── Raw data ──

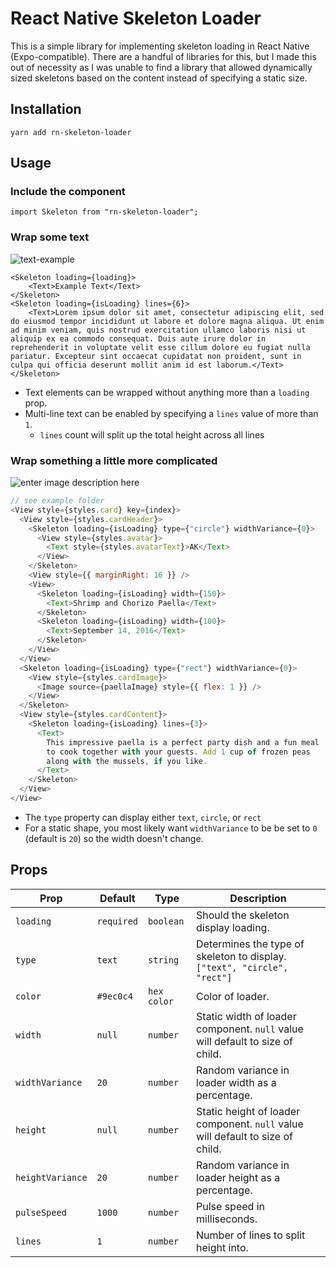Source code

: 
# React Native Skeleton Loader

This is a simple library for implementing skeleton loading in React Native (Expo-compatible). There are a handful of libraries for this, but I made this out of necessity as I was unable to find a library that allowed dynamically sized skeletons based on the content instead of specifying a static size.

## Installation

```
yarn add rn-skeleton-loader
```

## Usage

### Include the component

```
import Skeleton from "rn-skeleton-loader";
```

### Wrap some text

![text-example](https://github.com/iKrushYou/rn-skeleton-loader/blob/master/docs/text-example.gif?raw=true)

```
<Skeleton loading={loading}>
	<Text>Example Text</Text>
</Skeleton>
<Skeleton loading={isLoading} lines={6}> 
	<Text>Lorem ipsum dolor sit amet, consectetur adipiscing elit, sed do eiusmod tempor incididunt ut labore et dolore magna aliqua. Ut enim ad minim veniam, quis nostrud exercitation ullamco laboris nisi ut aliquip ex ea commodo consequat. Duis aute irure dolor in reprehenderit in voluptate velit esse cillum dolore eu fugiat nulla pariatur. Excepteur sint occaecat cupidatat non proident, sunt in culpa qui officia deserunt mollit anim id est laborum.</Text>
</Skeleton>
```
- Text elements can be wrapped without anything more than a `loading` prop.
- Multi-line text can be enabled by specifying a `lines` value of more than `1`.
	- `lines` count will split up the total height across all lines 

### Wrap something a little more complicated
![enter image description here](https://github.com/iKrushYou/rn-skeleton-loader/blob/master/docs/complex-example.gif?raw=true)
```javascript
// see example folder
<View style={styles.card} key={index}>
  <View style={styles.cardHeader}>
    <Skeleton loading={isLoading} type={"circle"} widthVariance={0}>
      <View style={styles.avatar}>
        <Text style={styles.avatarText}>AK</Text>
      </View>
    </Skeleton>
    <View style={{ marginRight: 16 }} />
    <View>
      <Skeleton loading={isLoading} width={150}>
        <Text>Shrimp and Chorizo Paella</Text>
      </Skeleton>
      <Skeleton loading={isLoading} width={100}>
        <Text>September 14, 2016</Text>
      </Skeleton>
    </View>
  </View>
  <Skeleton loading={isLoading} type={"rect"} widthVariance={0}>
    <View style={styles.cardImage}>
      <Image source={paellaImage} style={{ flex: 1 }} />
    </View>
  </Skeleton>
  <View style={styles.cardContent}>
    <Skeleton loading={isLoading} lines={3}>
      <Text>
        This impressive paella is a perfect party dish and a fun meal
        to cook together with your guests. Add 1 cup of frozen peas
        along with the mussels, if you like.
      </Text>
    </Skeleton>
  </View>
</View>
```
- The `type` property can display either `text`, `circle`, or `rect`
- For a static shape, you most likely want `widthVariance` to be be set to `0` (default is `20`) so the width doesn't change.

## Props

| Prop        | Default | Type                         | Description                                                                                                                                     |
| ----------- | --------- | ---------------------------- | ----------------------------------------------------------------------------------------------------------------------------------------------- |
| `loading`   | `required`     | `boolean `                     | Should the skeleton display loading.                                                                                                                  |
| `type` | `text`     | `string  `                     | Determines the type of skeleton to display. <br/>`["text", "circle", "rect"]` |
| `color`  | `#9ec0c4`     | `hex color`                      | Color of loader.                                                                            |
| `width`     | `null`     | `number` | Static width of loader component. `null` value will default to size of child.    
| `widthVariance`     | `20`     | `number` | Random variance in loader width as a percentage.    
| `height`     | `null`     | `number` | Static height of loader component. `null` value will default to size of child.    
| `heightVariance`     | `20`     | `number` | Random variance in loader height as a percentage.    
| `pulseSpeed`     | `1000`     | `number` | Pulse speed in milliseconds.    
| `lines`     | `1`     | `number` | Number of lines to split height into.                                                                                          |

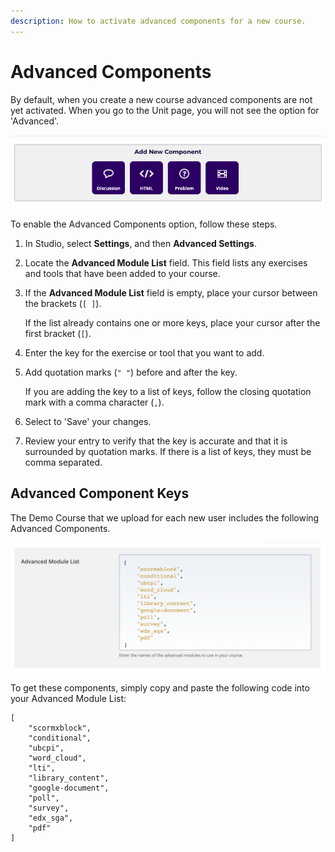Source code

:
 ```yaml
---
description: How to activate advanced components for a new course.
---
```


# Advanced Components

By default, when you create a new course advanced components are not yet activated. When you go to the Unit page, you will not see the option for 'Advanced'.&#x20;

![](<../.gitbook/assets/Screen Shot 2020-11-20 at 14.47.31.png>)

To enable the Advanced Components option, follow these steps.

1. In Studio, select **Settings**, and then **Advanced Settings**.
2. Locate the **Advanced Module List** field. This field lists any exercises and tools that have been added to your course.
3.  If the **Advanced Module List** field is empty, place your cursor between the brackets (`[ ]`).

    If the list already contains one or more keys, place your cursor after the first bracket (`[`).
4. Enter the key for the exercise or tool that you want to add.
5.  Add quotation marks (`" "`) before and after the key.

    If you are adding the key to a list of keys, follow the closing quotation mark with a comma character (`,`).
6. Select to 'Save' your changes.&#x20;
7. Review your entry to verify that the key is accurate and that it is surrounded by quotation marks. If there is a list of keys, they must be comma separated.

## Advanced Component Keys&#x20;

The Demo Course that we upload for each new user includes the following Advanced Components.&#x20;

![](<../.gitbook/assets/Screen Shot 2020-12-21 at 18.05.56.png>)

To get these components, simply copy and paste the following code into your Advanced Module List:&#x20;

```
[
    "scormxblock",
    "conditional",
    "ubcpi",
    "word_cloud",
    "lti",
    "library_content",
    "google-document",
    "poll",
    "survey",
    "edx_sga",
    "pdf"
]
```

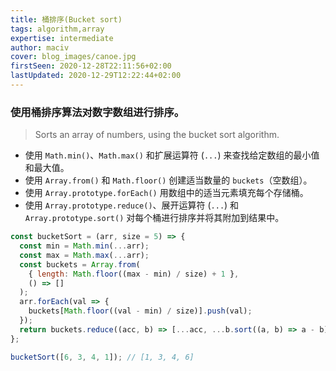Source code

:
 ```yaml
---
title: 桶排序(Bucket sort)
tags: algorithm,array
expertise: intermediate
author: maciv
cover: blog_images/canoe.jpg
firstSeen: 2020-12-28T22:11:56+02:00
lastUpdated: 2020-12-29T12:22:44+02:00
---
```


### 使用桶排序算法对数字数组进行排序。
> Sorts an array of numbers, using the bucket sort algorithm.

- 使用 `Math.min()`、`Math.max()` 和扩展运算符 (`...`) 来查找给定数组的最小值和最大值。
- 使用 `Array.from()` 和 `Math.floor()` 创建适当数量的 `buckets`（空数组）。
- 使用 `Array.prototype.forEach()` 用数组中的适当元素填充每个存储桶。
- 使用 `Array.prototype.reduce()`、展开运算符 (`...`) 和 `Array.prototype.sort()` 对每个桶进行排序并将其附加到结果中。

```js
const bucketSort = (arr, size = 5) => {
  const min = Math.min(...arr);
  const max = Math.max(...arr);
  const buckets = Array.from(
    { length: Math.floor((max - min) / size) + 1 },
    () => []
  );
  arr.forEach(val => {
    buckets[Math.floor((val - min) / size)].push(val);
  });
  return buckets.reduce((acc, b) => [...acc, ...b.sort((a, b) => a - b)], []);
};
```

```js
bucketSort([6, 3, 4, 1]); // [1, 3, 4, 6]
```
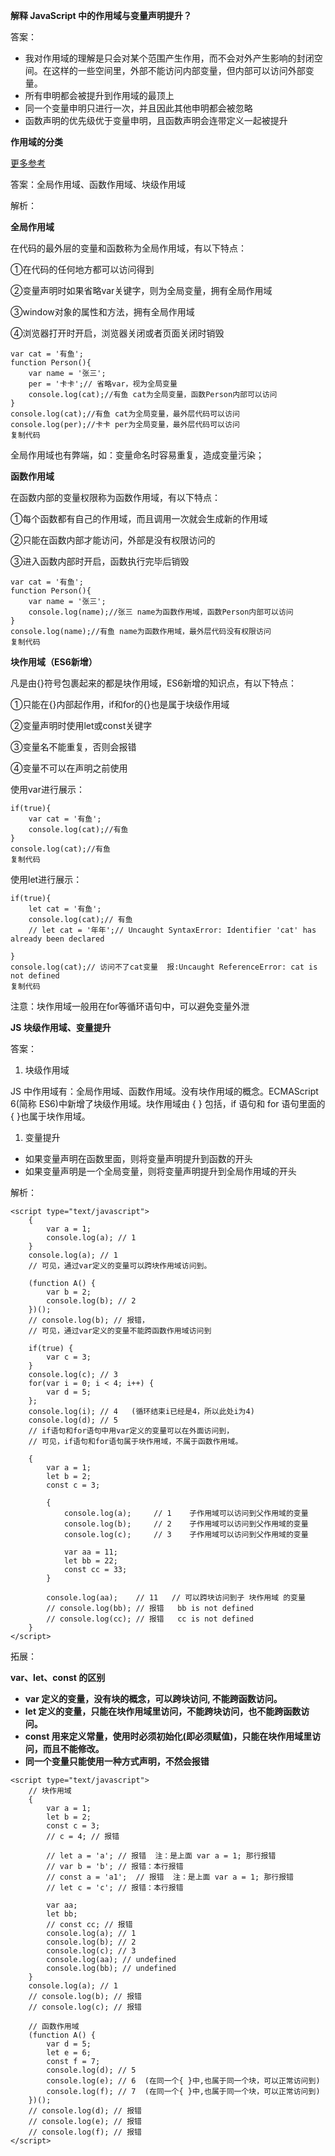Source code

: **解释 JavaScript 中的作用域与变量声明提升？**

答案：

- 我对作用域的理解是只会对某个范围产生作用，而不会对外产生影响的封闭空间。在这样的一些空间里，外部不能访问内部变量，但内部可以访问外部变量。
- 所有申明都会被提升到作用域的最顶上
- 同一个变量申明只进行一次，并且因此其他申明都会被忽略
- 函数声明的优先级优于变量申明，且函数声明会连带定义一起被提升





**作用域的分类**

[更多参考](https://juejin.im/post/6844904062131912717)

答案：全局作用域、函数作用域、块级作用域

解析：

**全局作用域**

在代码的最外层的变量和函数称为全局作用域，有以下特点：

①在代码的任何地方都可以访问得到

②变量声明时如果省略var关键字，则为全局变量，拥有全局作用域

③window对象的属性和方法，拥有全局作用域

④浏览器打开时开启，浏览器关闭或者页面关闭时销毁

```
var cat = '有鱼';
function Person(){
    var name = '张三';
    per = '卡卡';// 省略var，视为全局变量
    console.log(cat);//有鱼 cat为全局变量，函数Person内部可以访问
}
console.log(cat);//有鱼 cat为全局变量，最外层代码可以访问
console.log(per);//卡卡 per为全局变量，最外层代码可以访问
复制代码
```

全局作用域也有弊端，如：变量命名时容易重复，造成变量污染；

**函数作用域**

在函数内部的变量权限称为函数作用域，有以下特点：

①每个函数都有自己的作用域，而且调用一次就会生成新的作用域

②只能在函数内部才能访问，外部是没有权限访问的

③进入函数内部时开启，函数执行完毕后销毁

```
var cat = '有鱼';
function Person(){
    var name = '张三';
    console.log(name);//张三 name为函数作用域，函数Person内部可以访问
}
console.log(name);//有鱼 name为函数作用域，最外层代码没有权限访问
复制代码
```

**块作用域（ES6新增）**

凡是由{}符号包裹起来的都是块作用域，ES6新增的知识点，有以下特点：

①只能在{}内部起作用，if和for的{}也是属于块级作用域

②变量声明时使用let或const关键字

③变量名不能重复，否则会报错

④变量不可以在声明之前使用

使用var进行展示：

```
if(true){
    var cat = '有鱼';
    console.log(cat);//有鱼 
}
console.log(cat);//有鱼
复制代码
```

使用let进行展示：

```
if(true){
    let cat = '有鱼';
    console.log(cat);// 有鱼
    // let cat = '年年';// Uncaught SyntaxError: Identifier 'cat' has already been declared

}
console.log(cat);// 访问不了cat变量  报:Uncaught ReferenceError: cat is not defined
复制代码
```

注意：块作用域一般用在for等循环语句中，可以避免变量外泄







**JS 块级作用域、变量提升**

答案：

1. 块级作用域

JS 中作用域有：全局作用域、函数作用域。没有块作用域的概念。ECMAScript 6(简称 ES6)中新增了块级作用域。块作用域由 { } 包括，if 语句和 for 语句里面的{ }也属于块作用域。

1. 变量提升

- 如果变量声明在函数里面，则将变量声明提升到函数的开头
- 如果变量声明是一个全局变量，则将变量声明提升到全局作用域的开头

解析：

```
<script type="text/javascript">
	{
		var a = 1;
		console.log(a); // 1
	}
	console.log(a); // 1
	// 可见，通过var定义的变量可以跨块作用域访问到。

	(function A() {
		var b = 2;
		console.log(b); // 2
	})();
	// console.log(b); // 报错，
	// 可见，通过var定义的变量不能跨函数作用域访问到

	if(true) {
		var c = 3;
	}
	console.log(c); // 3
	for(var i = 0; i < 4; i++) {
		var d = 5;
	};
	console.log(i);	// 4   (循环结束i已经是4，所以此处i为4)
	console.log(d); // 5
	// if语句和for语句中用var定义的变量可以在外面访问到，
	// 可见，if语句和for语句属于块作用域，不属于函数作用域。

	{
		var a = 1;
		let b = 2;
		const c = 3;

		{
			console.log(a);		// 1	子作用域可以访问到父作用域的变量
			console.log(b);		// 2	子作用域可以访问到父作用域的变量
			console.log(c);		// 3	子作用域可以访问到父作用域的变量

			var aa = 11;
			let bb = 22;
			const cc = 33;
		}

		console.log(aa);	// 11	// 可以跨块访问到子 块作用域 的变量
		// console.log(bb);	// 报错	bb is not defined
		// console.log(cc);	// 报错	cc is not defined
	}
</script>
```

拓展：

**var、let、const 的区别**

- **var 定义的变量，没有块的概念，可以跨块访问, 不能跨函数访问。**
- **let 定义的变量，只能在块作用域里访问，不能跨块访问，也不能跨函数访问。**
- **const 用来定义常量，使用时必须初始化(即必须赋值)，只能在块作用域里访问，而且不能修改。**
- **同一个变量只能使用一种方式声明，不然会报错**

```
<script type="text/javascript">
	// 块作用域
	{
		var a = 1;
		let b = 2;
		const c = 3;
		// c = 4; // 报错

		// let a = 'a';	// 报错  注：是上面 var a = 1; 那行报错
		// var b = 'b';	// 报错：本行报错
		// const a = 'a1';	// 报错  注：是上面 var a = 1; 那行报错
		// let c = 'c';	// 报错：本行报错

		var aa;
		let bb;
		// const cc; // 报错
		console.log(a); // 1
		console.log(b); // 2
		console.log(c); // 3
		console.log(aa); // undefined
		console.log(bb); // undefined
	}
	console.log(a); // 1
	// console.log(b); // 报错
	// console.log(c); // 报错

	// 函数作用域
	(function A() {
		var d = 5;
		let e = 6;
		const f = 7;
		console.log(d); // 5
		console.log(e); // 6  (在同一个{ }中,也属于同一个块，可以正常访问到)
		console.log(f); // 7  (在同一个{ }中,也属于同一个块，可以正常访问到)
	})();
	// console.log(d); // 报错
	// console.log(e); // 报错
	// console.log(f); // 报错
</script>
```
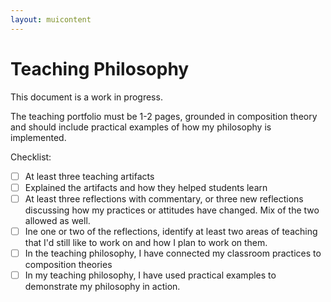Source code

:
 ```yaml
---
layout: muicontent
---
```


# Teaching Philosophy

This document is a work in progress.

The teaching portfolio must be 1-2 pages, grounded in composition theory and should include practical examples of how my philosophy is implemented.

Checklist:
* [ ] At least three teaching artifacts
* [ ] Explained the artifacts and how they helped students learn
* [ ] At least three reflections with commentary, or three new reflections discussing how my practices or attitudes have changed.  Mix of the two allowed as well.
* [ ] Ine one or two of the reflections, identify at least two areas of teaching that I'd still like to work on and how I plan to work on them.
* [ ] In the teaching philosophy, I have connected my classroom practices to composition theories
* [ ] In my teaching philosophy, I have used practical examples to demonstrate my philosophy in action.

───

Task item:
Scan the entries for the word "styles". Report each line that has it.

Exercise result:
<View style={styles.card} key={index}>
  <View style={styles.cardHeader}>
      <View style={styles.avatar}>
        <Text style={styles.avatarText}>AK</Text>
    <View style={styles.cardImage}>
  <View style={styles.cardContent}>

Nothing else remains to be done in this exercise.